Home Away, by Louis Greenberg.

Home Away, by Louis Greenberg.

Home Away, edited by Louis Greenberg, is an exhilarating mix of memoir, travelogue, thriller, humour and speculative fiction.

Louis Greenberg  

Foreword by Vikas Swamp

A heavy silence hangs over your bedroom. You gently lift the curtain and look across the lush, rolling hills at the city lying in repose. There is that fragile stillness that comes just before dawn. It seems like the perfect time. You crack open the spine of Home Away: 24 Hours, 24 Cities, 24 Writers and are pitched headlong into a perfect crime story - a plot to kill a politician in Nairobi. Even as you are trying to discover if the poison worked, the scene switches and you are now descending into a creepy cellar in Mauritius, your hair standing on end. Cut to Sydney, where in the dark of the middle of the night, you must learn to be an expat again. And now you are a stowaway in Europe, trying to catch a train in Mainz. Minutes later, you are romancing Havana, then dreaming vivid, psychedelic dreams in Kampala which are abruptly ended by a cold-water bucket bath in Lagos. You are intrigued by these disjointed yet connected narratives which are curiously adrift in time. Here and not here, but not there either.' Amidst the din of a Nigerian generator thundering to life, you hear your wife calling you for breakfast. She has produced a spread of Dutch cheese, Italian olives, Colombian bananas and Spanish chorizo on the kitchen table. Your thirteen-year-old son is already sitting down. 'I have decided to take Japanese at school,' he tells you earnestly. He was born in Washington DC, went to a Greek school in Addis Ababa, a British school in London, an Indian school in Delhi, an American school in Johannesburg and now a Canadian school in Kobe, where he wants to learn Japanese. You finish breakfast and get back to the book. Now you are in Maun, battling an epidemic which could end the world, eating ice cream in Ushuaia, figuring out the etiquette for a tea break in Oxford before being flung into a sci-fi nightmare in Tokyo. Once recovered, you find yourself figuring out a murder in Los Angeles and wondering 'in this city of dreams and nightmares' who belongs and who is out of place. A chapter later, hundreds of miles away in British Columbia, the same question is asked: 'Who is the outsider in Victoria? Where is the foreigner?'

And then you are in Moscow, feeling the adrenaline rush of an illegal enterprise, smelling the salt of the ocean in Dakar and finding that it smells just the same in Durban, Mumbai and Patmos. You roam through a ghost city in Peru, 'one that has met its destiny - where the last battle has long been fought, the last rite performed', and are then shunted into 'the circular cacophony of Piccadilly's brash neon'. But you have no time to dream about that Victorian home in Cape Town because you are now in Salzburg, driving along Route 66 and then through a snowstorm in Alaska, smoking hashish in Royaumont, sitting in a medieval abbey with a bunch of bohemian musicians jamming on archaic instruments before finally getting your face read in Hong Kong. You wonder what it will reveal. Will it uncover that restlessness in the blood and the rootlessness that it often entails, will it go beneath the smiling mask of the expat to expose the scars of a lonely life?

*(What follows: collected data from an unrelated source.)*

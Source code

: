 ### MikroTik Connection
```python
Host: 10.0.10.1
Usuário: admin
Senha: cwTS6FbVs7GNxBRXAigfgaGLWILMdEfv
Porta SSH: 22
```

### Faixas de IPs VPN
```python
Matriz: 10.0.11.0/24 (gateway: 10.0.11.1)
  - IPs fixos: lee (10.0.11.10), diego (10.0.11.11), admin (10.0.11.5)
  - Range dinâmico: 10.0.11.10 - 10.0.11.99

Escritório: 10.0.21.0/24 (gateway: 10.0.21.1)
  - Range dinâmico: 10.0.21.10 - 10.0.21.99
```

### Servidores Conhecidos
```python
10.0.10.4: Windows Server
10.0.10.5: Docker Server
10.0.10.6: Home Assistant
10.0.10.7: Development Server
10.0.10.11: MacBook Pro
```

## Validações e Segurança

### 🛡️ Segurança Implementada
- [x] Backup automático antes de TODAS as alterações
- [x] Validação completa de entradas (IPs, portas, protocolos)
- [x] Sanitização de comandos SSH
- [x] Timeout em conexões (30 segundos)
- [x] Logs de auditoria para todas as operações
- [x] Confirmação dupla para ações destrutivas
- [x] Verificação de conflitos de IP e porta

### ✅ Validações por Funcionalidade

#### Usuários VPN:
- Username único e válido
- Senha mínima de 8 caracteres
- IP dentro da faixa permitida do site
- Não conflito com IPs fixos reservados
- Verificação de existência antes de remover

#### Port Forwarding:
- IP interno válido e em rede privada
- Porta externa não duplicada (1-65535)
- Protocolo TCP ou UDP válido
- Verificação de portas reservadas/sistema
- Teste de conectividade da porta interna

You have traversed twenty-four time zones in five hours, leapfrogged six continents. It unsettles you, this shifting of paradigms which has happened so seamlessly, so unconsciously. And it makes you think about our global village, adrift in a sea of change, where everything around us comes from somewhere else and yet where the erosion of national identity is juxtaposed with a sharpening of ethnic tensions and social cleavages. You wonder what it means to live the life of a legal alien, with the dust of one country in your nostrils and the dreams of another in your head. You wonder whether the freedom to cross borders is tempered by the loneliness of exile, or whether the anxiety of driving on the wrong side of the road is inevitably offset by the thrill of driving on the right side of opportunity. And then you look at yourself, an Indian living in Japan, a world away from home, writing a foreword for a book about the experiences of South African residents, immigrants and emigrants, but intended for everyone who is interested in the issue of identity in our wired, twenty-first-century world.

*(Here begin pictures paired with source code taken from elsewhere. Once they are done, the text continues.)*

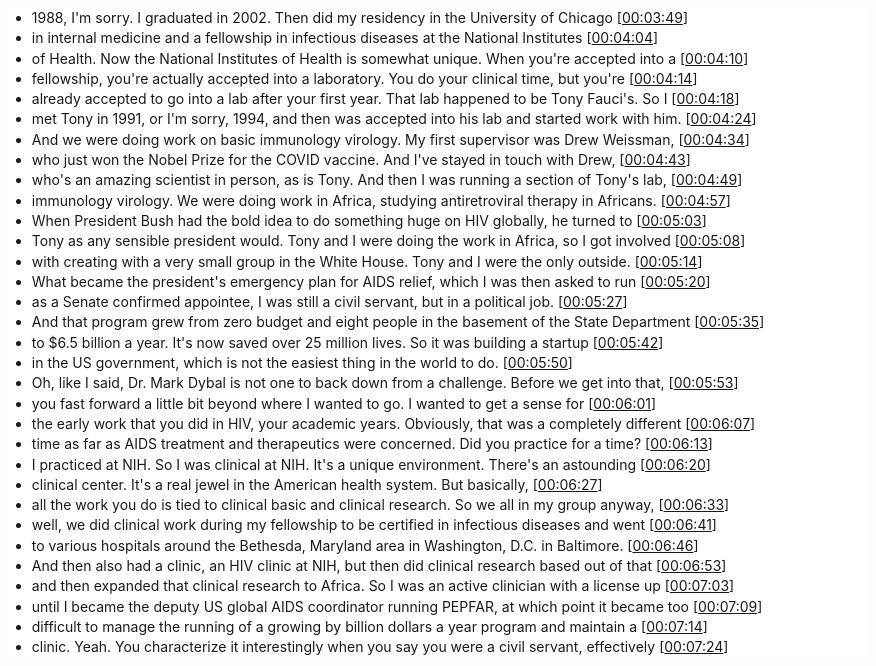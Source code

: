 *  1988, I'm sorry. I graduated in 2002. Then did my residency in the University of Chicago [[00:03:49](https://www.youtube.com/watch?v=bZtg3K-Dmgw&t=229.84s)]
*  in internal medicine and a fellowship in infectious diseases at the National Institutes [[00:04:04](https://www.youtube.com/watch?v=bZtg3K-Dmgw&t=244.72s)]
*  of Health. Now the National Institutes of Health is somewhat unique. When you're accepted into a [[00:04:10](https://www.youtube.com/watch?v=bZtg3K-Dmgw&t=250.64000000000001s)]
*  fellowship, you're actually accepted into a laboratory. You do your clinical time, but you're [[00:04:14](https://www.youtube.com/watch?v=bZtg3K-Dmgw&t=254.56s)]
*  already accepted to go into a lab after your first year. That lab happened to be Tony Fauci's. So I [[00:04:18](https://www.youtube.com/watch?v=bZtg3K-Dmgw&t=258.88s)]
*  met Tony in 1991, or I'm sorry, 1994, and then was accepted into his lab and started work with him. [[00:04:24](https://www.youtube.com/watch?v=bZtg3K-Dmgw&t=264.0s)]
*  And we were doing work on basic immunology virology. My first supervisor was Drew Weissman, [[00:04:34](https://www.youtube.com/watch?v=bZtg3K-Dmgw&t=274.96s)]
*  who just won the Nobel Prize for the COVID vaccine. And I've stayed in touch with Drew, [[00:04:43](https://www.youtube.com/watch?v=bZtg3K-Dmgw&t=283.28s)]
*  who's an amazing scientist in person, as is Tony. And then I was running a section of Tony's lab, [[00:04:49](https://www.youtube.com/watch?v=bZtg3K-Dmgw&t=289.67999999999995s)]
*  immunology virology. We were doing work in Africa, studying antiretroviral therapy in Africans. [[00:04:57](https://www.youtube.com/watch?v=bZtg3K-Dmgw&t=297.28s)]
*  When President Bush had the bold idea to do something huge on HIV globally, he turned to [[00:05:03](https://www.youtube.com/watch?v=bZtg3K-Dmgw&t=303.35999999999996s)]
*  Tony as any sensible president would. Tony and I were doing the work in Africa, so I got involved [[00:05:08](https://www.youtube.com/watch?v=bZtg3K-Dmgw&t=308.88s)]
*  with creating with a very small group in the White House. Tony and I were the only outside. [[00:05:14](https://www.youtube.com/watch?v=bZtg3K-Dmgw&t=314.32s)]
*  What became the president's emergency plan for AIDS relief, which I was then asked to run [[00:05:20](https://www.youtube.com/watch?v=bZtg3K-Dmgw&t=320.96s)]
*  as a Senate confirmed appointee, I was still a civil servant, but in a political job. [[00:05:27](https://www.youtube.com/watch?v=bZtg3K-Dmgw&t=327.36s)]
*  And that program grew from zero budget and eight people in the basement of the State Department [[00:05:35](https://www.youtube.com/watch?v=bZtg3K-Dmgw&t=335.44000000000005s)]
*  to $6.5 billion a year. It's now saved over 25 million lives. So it was building a startup [[00:05:42](https://www.youtube.com/watch?v=bZtg3K-Dmgw&t=342.24s)]
*  in the US government, which is not the easiest thing in the world to do. [[00:05:50](https://www.youtube.com/watch?v=bZtg3K-Dmgw&t=350.48s)]
*  Oh, like I said, Dr. Mark Dybal is not one to back down from a challenge. Before we get into that, [[00:05:53](https://www.youtube.com/watch?v=bZtg3K-Dmgw&t=353.84000000000003s)]
*  you fast forward a little bit beyond where I wanted to go. I wanted to get a sense for [[00:06:01](https://www.youtube.com/watch?v=bZtg3K-Dmgw&t=361.44s)]
*  the early work that you did in HIV, your academic years. Obviously, that was a completely different [[00:06:07](https://www.youtube.com/watch?v=bZtg3K-Dmgw&t=367.12s)]
*  time as far as AIDS treatment and therapeutics were concerned. Did you practice for a time? [[00:06:13](https://www.youtube.com/watch?v=bZtg3K-Dmgw&t=373.36s)]
*  I practiced at NIH. So I was clinical at NIH. It's a unique environment. There's an astounding [[00:06:20](https://www.youtube.com/watch?v=bZtg3K-Dmgw&t=380.08000000000004s)]
*  clinical center. It's a real jewel in the American health system. But basically, [[00:06:27](https://www.youtube.com/watch?v=bZtg3K-Dmgw&t=387.03999999999996s)]
*  all the work you do is tied to clinical basic and clinical research. So we all in my group anyway, [[00:06:33](https://www.youtube.com/watch?v=bZtg3K-Dmgw&t=393.12s)]
*  well, we did clinical work during my fellowship to be certified in infectious diseases and went [[00:06:41](https://www.youtube.com/watch?v=bZtg3K-Dmgw&t=401.36s)]
*  to various hospitals around the Bethesda, Maryland area in Washington, D.C. in Baltimore. [[00:06:46](https://www.youtube.com/watch?v=bZtg3K-Dmgw&t=406.47999999999996s)]
*  And then also had a clinic, an HIV clinic at NIH, but then did clinical research based out of that [[00:06:53](https://www.youtube.com/watch?v=bZtg3K-Dmgw&t=413.91999999999996s)]
*  and then expanded that clinical research to Africa. So I was an active clinician with a license up [[00:07:03](https://www.youtube.com/watch?v=bZtg3K-Dmgw&t=423.68s)]
*  until I became the deputy US global AIDS coordinator running PEPFAR, at which point it became too [[00:07:09](https://www.youtube.com/watch?v=bZtg3K-Dmgw&t=429.28s)]
*  difficult to manage the running of a growing by billion dollars a year program and maintain a [[00:07:14](https://www.youtube.com/watch?v=bZtg3K-Dmgw&t=434.64s)]
*  clinic. Yeah. You characterize it interestingly when you say you were a civil servant, effectively [[00:07:24](https://www.youtube.com/watch?v=bZtg3K-Dmgw&t=444.32s)]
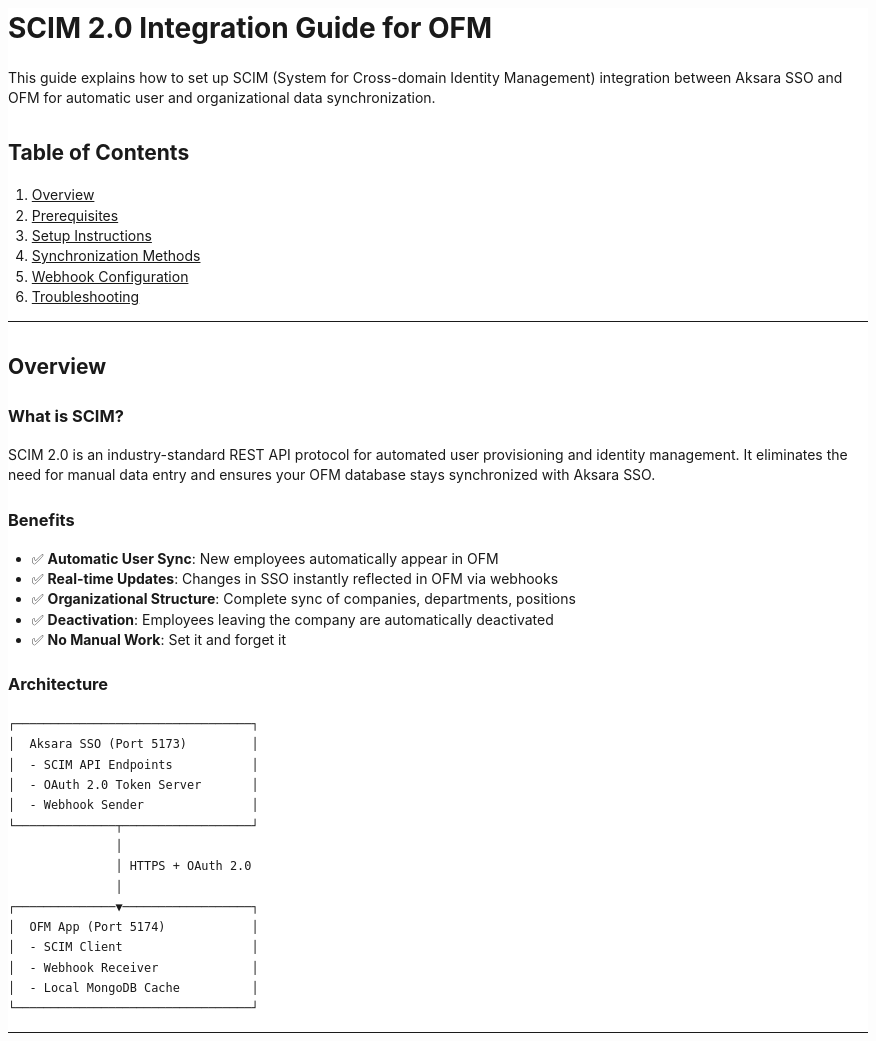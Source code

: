 # SCIM 2.0 Integration Guide for OFM

This guide explains how to set up SCIM (System for Cross-domain Identity Management) integration between Aksara SSO and OFM for automatic user and organizational data synchronization.

## Table of Contents

1. [Overview](#overview)
2. [Prerequisites](#prerequisites)
3. [Setup Instructions](#setup-instructions)
4. [Synchronization Methods](#synchronization-methods)
5. [Webhook Configuration](#webhook-configuration)
6. [Troubleshooting](#troubleshooting)

---

## Overview

### What is SCIM?

SCIM 2.0 is an industry-standard REST API protocol for automated user provisioning and identity management. It eliminates the need for manual data entry and ensures your OFM database stays synchronized with Aksara SSO.

### Benefits

- ✅ **Automatic User Sync**: New employees automatically appear in OFM
- ✅ **Real-time Updates**: Changes in SSO instantly reflected in OFM via webhooks
- ✅ **Organizational Structure**: Complete sync of companies, departments, positions
- ✅ **Deactivation**: Employees leaving the company are automatically deactivated
- ✅ **No Manual Work**: Set it and forget it

### Architecture

```
┌─────────────────────────────────┐
│  Aksara SSO (Port 5173)         │
│  - SCIM API Endpoints           │
│  - OAuth 2.0 Token Server       │
│  - Webhook Sender               │
└──────────────┬──────────────────┘
               │
               │ HTTPS + OAuth 2.0
               │
┌──────────────▼──────────────────┐
│  OFM App (Port 5174)            │
│  - SCIM Client                  │
│  - Webhook Receiver             │
│  - Local MongoDB Cache          │
└─────────────────────────────────┘
```

---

Your TV is tuned to an Indian satellite channel beaming an old black-and-white Hindi film, Shree420. A musical number is playing on the screen. Merajoota haijapani Yeh patloon Englishstani Sar pe lal topi Rusi Phir bhi dil hai Hindustani. My shoes are made in Japan. These trousers are British. That red hat on my head is Russian. Yet my heart is quintessential Indian. The familiar tune floods you with nostalgia, fills you with that strange longing which is both the joy and the torment of the itinerant traveller. In your study, your wife is Skyping with your elder son who left three weeks ago to study in Montreal, where it is 10 p.m. You marvel at technology, at the collapsing of distance. You see his face on the grainy video and wave your hand at the glowing eye of the webcam. 'Hi, Pa,' he says his accent already turning Canadian. And you realise with a smile, you are not a world away from home. You are at home in the world.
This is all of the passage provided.